> _GOAL OF THE EXERCISE_:
If a line in the following entries holds the string "learning", include it in the tally. State the total and nothing further.

RECORDS TO USE below:

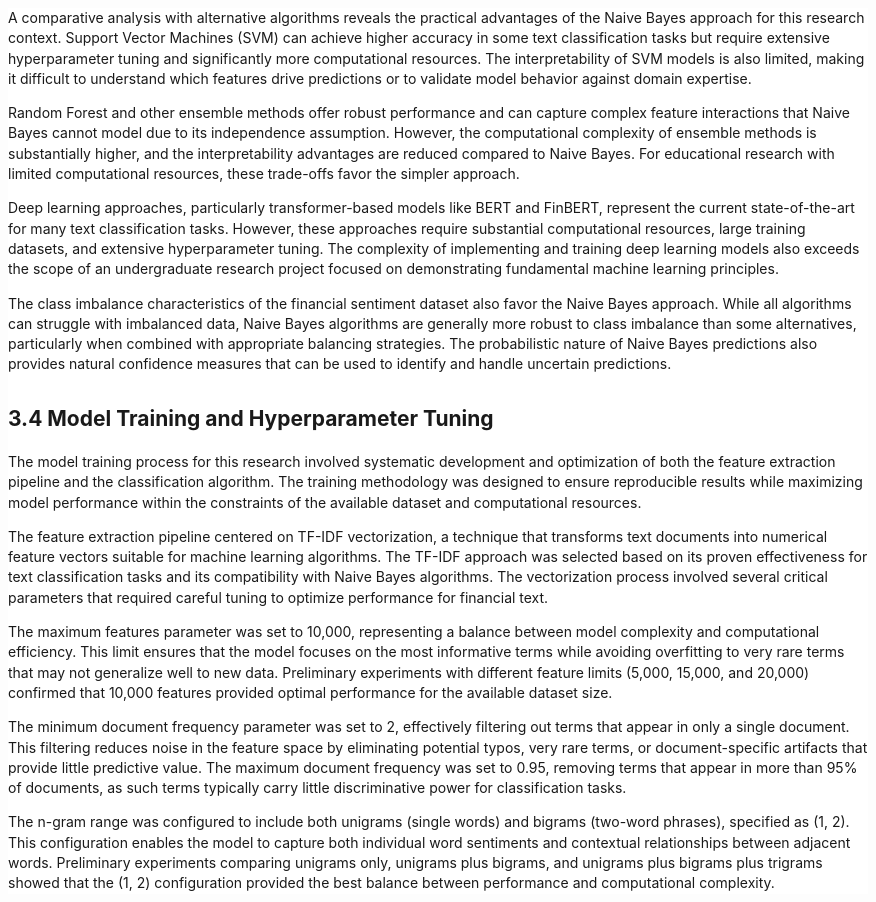 A comparative analysis with alternative algorithms reveals the practical advantages of the Naive Bayes approach for this research context. Support Vector Machines (SVM) can achieve higher accuracy in some text classification tasks but require extensive hyperparameter tuning and significantly more computational resources. The interpretability of SVM models is also limited, making it difficult to understand which features drive predictions or to validate model behavior against domain expertise.

Random Forest and other ensemble methods offer robust performance and can capture complex feature interactions that Naive Bayes cannot model due to its independence assumption. However, the computational complexity of ensemble methods is substantially higher, and the interpretability advantages are reduced compared to Naive Bayes. For educational research with limited computational resources, these trade-offs favor the simpler approach.

Deep learning approaches, particularly transformer-based models like BERT and FinBERT, represent the current state-of-the-art for many text classification tasks. However, these approaches require substantial computational resources, large training datasets, and extensive hyperparameter tuning. The complexity of implementing and training deep learning models also exceeds the scope of an undergraduate research project focused on demonstrating fundamental machine learning principles.

The class imbalance characteristics of the financial sentiment dataset also favor the Naive Bayes approach. While all algorithms can struggle with imbalanced data, Naive Bayes algorithms are generally more robust to class imbalance than some alternatives, particularly when combined with appropriate balancing strategies. The probabilistic nature of Naive Bayes predictions also provides natural confidence measures that can be used to identify and handle uncertain predictions.

## 3.4 Model Training and Hyperparameter Tuning

The model training process for this research involved systematic development and optimization of both the feature extraction pipeline and the classification algorithm. The training methodology was designed to ensure reproducible results while maximizing model performance within the constraints of the available dataset and computational resources.

The feature extraction pipeline centered on TF-IDF vectorization, a technique that transforms text documents into numerical feature vectors suitable for machine learning algorithms. The TF-IDF approach was selected based on its proven effectiveness for text classification tasks and its compatibility with Naive Bayes algorithms. The vectorization process involved several critical parameters that required careful tuning to optimize performance for financial text.

The maximum features parameter was set to 10,000, representing a balance between model complexity and computational efficiency. This limit ensures that the model focuses on the most informative terms while avoiding overfitting to very rare terms that may not generalize well to new data. Preliminary experiments with different feature limits (5,000, 15,000, and 20,000) confirmed that 10,000 features provided optimal performance for the available dataset size.

The minimum document frequency parameter was set to 2, effectively filtering out terms that appear in only a single document. This filtering reduces noise in the feature space by eliminating potential typos, very rare terms, or document-specific artifacts that provide little predictive value. The maximum document frequency was set to 0.95, removing terms that appear in more than 95% of documents, as such terms typically carry little discriminative power for classification tasks.

The n-gram range was configured to include both unigrams (single words) and bigrams (two-word phrases), specified as (1, 2). This configuration enables the model to capture both individual word sentiments and contextual relationships between adjacent words. Preliminary experiments comparing unigrams only, unigrams plus bigrams, and unigrams plus bigrams plus trigrams showed that the (1, 2) configuration provided the best balance between performance and computational complexity.
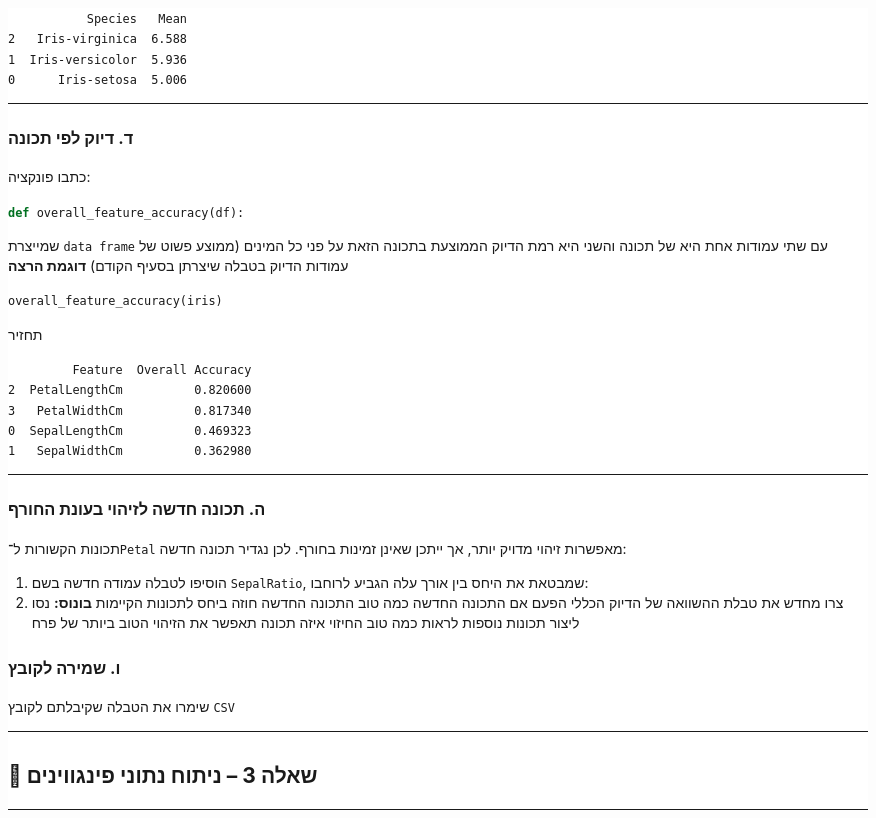 
```
           Species   Mean
2   Iris-virginica  6.588
1  Iris-versicolor  5.936
0      Iris-setosa  5.006
```


---
### ד. דיוק לפי תכונה

כתבו פונקציה:
``` python
def overall_feature_accuracy(df):

```

שמייצרת `data frame`   עם שתי עמודות אחת היא של תכונה והשני היא רמת הדיוק הממוצעת בתכונה הזאת על פני כל המינים (ממוצע פשוט של עמודות הדיוק בטבלה שיצרתן בסעיף הקודם)
**דוגמת הרצה**
```python
overall_feature_accuracy(iris)
```
    
תחזיר
```
         Feature  Overall Accuracy
2  PetalLengthCm          0.820600
3   PetalWidthCm          0.817340
0  SepalLengthCm          0.469323
1   SepalWidthCm          0.362980
```

---

### ה. תכונה חדשה לזיהוי בעונת החורף

תכונות הקשורות ל־`Petal` מאפשרות זיהוי מדויק יותר, אך ייתכן שאינן זמינות בחורף. לכן נגדיר תכונה חדשה:

1. הוסיפו לטבלה עמודה חדשה בשם `SepalRatio`, שמבטאת את היחס בין אורך עלה הגביע לרוחבו:
2. צרו מחדש את טבלת ההשוואה של הדיוק הכללי הפעם אם התכונה החדשה
כמה טוב התכונה החדשה חוזה ביחס לתכונות הקיימות
**בונוס:** נסו ליצור תכונות נוספות לראות כמה טוב החיזוי איזה תכונה תאפשר את הזיהוי הטוב ביותר של פרח 

### ו. שמירה לקובץ 

שימרו את הטבלה שקיבלתם לקובץ `CSV`

---

## 🐧 שאלה 3 – ניתוח נתוני פינגווינים

---
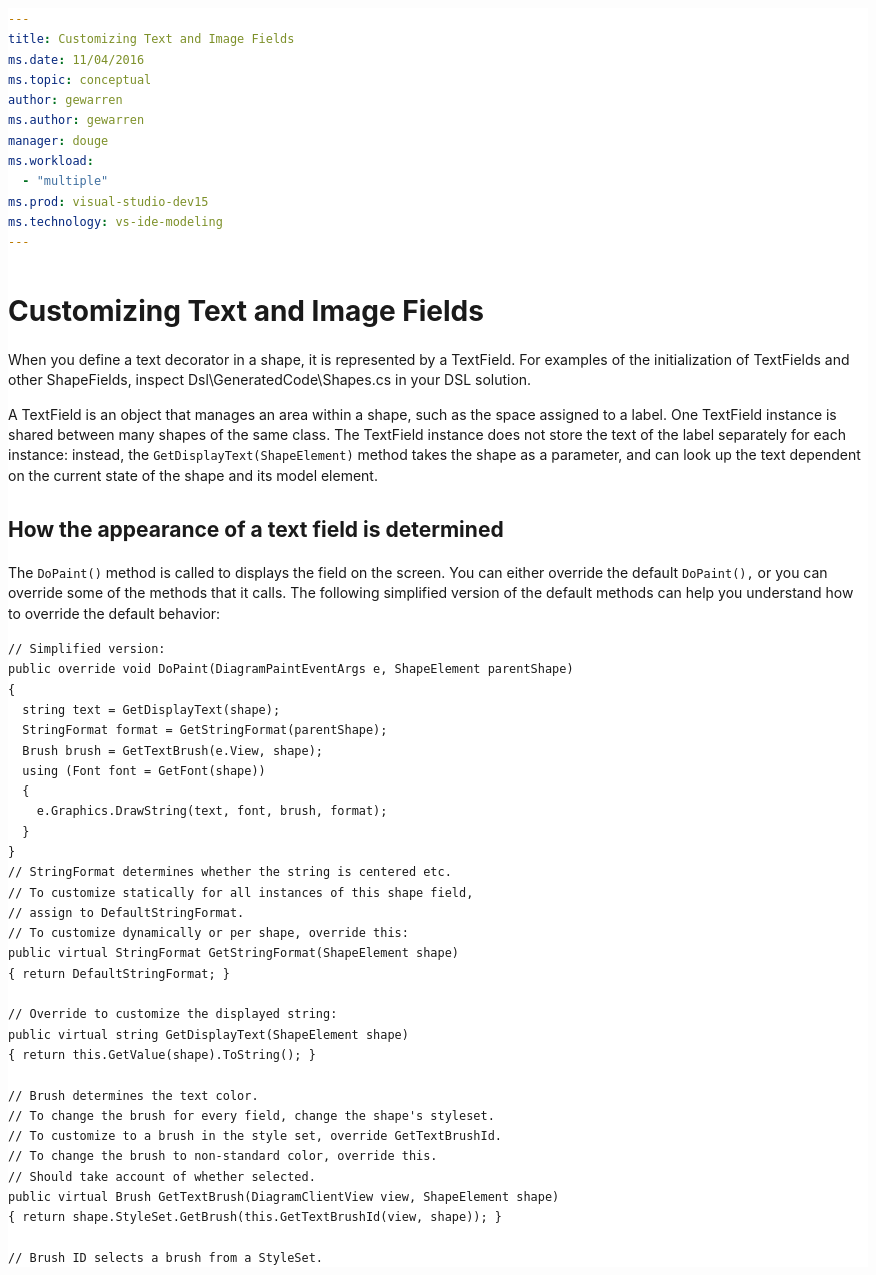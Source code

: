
 ```yaml
---
title: Customizing Text and Image Fields
ms.date: 11/04/2016
ms.topic: conceptual
author: gewarren
ms.author: gewarren
manager: douge
ms.workload:
  - "multiple"
ms.prod: visual-studio-dev15
ms.technology: vs-ide-modeling
---
```

# Customizing Text and Image Fields
When you define a text decorator in a shape, it is represented by a TextField. For examples of the initialization of TextFields and other ShapeFields, inspect Dsl\GeneratedCode\Shapes.cs in your DSL solution.

 A TextField is an object that manages an area within a shape, such as the space assigned to a label. One TextField instance is shared between many shapes of the same class. The TextField instance does not store the text of the label separately for each instance: instead, the `GetDisplayText(ShapeElement)` method takes the shape as a parameter, and can look up the text dependent on the current state of the shape and its model element.

## How the appearance of a text field is determined
 The `DoPaint()` method is called to displays the field on the screen. You can either override the default `DoPaint(),` or you can override some of the methods that it calls. The following simplified version of the default methods can help you understand how to override the default behavior:

```
// Simplified version:
public override void DoPaint(DiagramPaintEventArgs e, ShapeElement parentShape)
{
  string text = GetDisplayText(shape);
  StringFormat format = GetStringFormat(parentShape);
  Brush brush = GetTextBrush(e.View, shape);
  using (Font font = GetFont(shape))
  {
    e.Graphics.DrawString(text, font, brush, format);
  }
}
// StringFormat determines whether the string is centered etc.
// To customize statically for all instances of this shape field,
// assign to DefaultStringFormat.
// To customize dynamically or per shape, override this:
public virtual StringFormat GetStringFormat(ShapeElement shape)
{ return DefaultStringFormat; }

// Override to customize the displayed string:
public virtual string GetDisplayText(ShapeElement shape)
{ return this.GetValue(shape).ToString(); }

// Brush determines the text color.
// To change the brush for every field, change the shape's styleset.
// To customize to a brush in the style set, override GetTextBrushId.
// To change the brush to non-standard color, override this.
// Should take account of whether selected.
public virtual Brush GetTextBrush(DiagramClientView view, ShapeElement shape)
{ return shape.StyleSet.GetBrush(this.GetTextBrushId(view, shape)); }

// Brush ID selects a brush from a StyleSet.
```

End of RECORDS TO USE.

> _ANSWER FOR THE TASK_:
2